Single by Sweet
- B-side: "Own Up, Take A Look At Yourself"
- Released: January 1974
- Genre: Glam rock; hard rock;
- Length: 3:31
- Label: RCA Victor
- Songwriters: Nicky Chinn and Mike Chapman
- Producers: Nicky Chinn and Phil Wainman

Sweet singles chronology
| "The Ballroom Blitz" (1973) | "Teenage Rampage" (1974) | "The Six Teens" (1974) |

= Teenage Rampage =

"Teenage Rampage" is a song by British glam rock band the Sweet. It was written by prolific songwriting duo Nicky Chinn and Mike Chapman.

The song was released as a single in January 1974 and reached number 1 in the Irish singles chart for two weeks in September 1974. It was also number 1 in West Germany and number 2 in Britain. On the New Zealand Listener chart it reached number 7. It was not released on a single or album in North America until the 1992 CD compilation The Best of Sweet.

==Reception==
Gold Radio named it as Sweet's sixth best song, saying it "was inspired by the growing youth culture and rebellion in Britain at the time, and the lyrics express the frustration and anger of the teenagers who feel ignored and oppressed by the older generation."

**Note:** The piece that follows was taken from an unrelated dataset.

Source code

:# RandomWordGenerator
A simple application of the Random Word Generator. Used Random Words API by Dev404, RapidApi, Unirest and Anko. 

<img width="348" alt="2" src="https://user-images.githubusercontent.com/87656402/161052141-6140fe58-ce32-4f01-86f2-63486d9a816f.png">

Moral campaigner Mary Whitehouse wrote to BBC director-general Ian Trethowan to demand its immediate ban, saying it was "inadvisable in the present circumstances" for a song promoting teenage revolution to be played on the radio; the UK was experiencing a recession, industrial strife as well as the ongoing Troubles. Trethowan refused, saying that the song was harmless on account of being "totally empty of real content – like all too much pop music."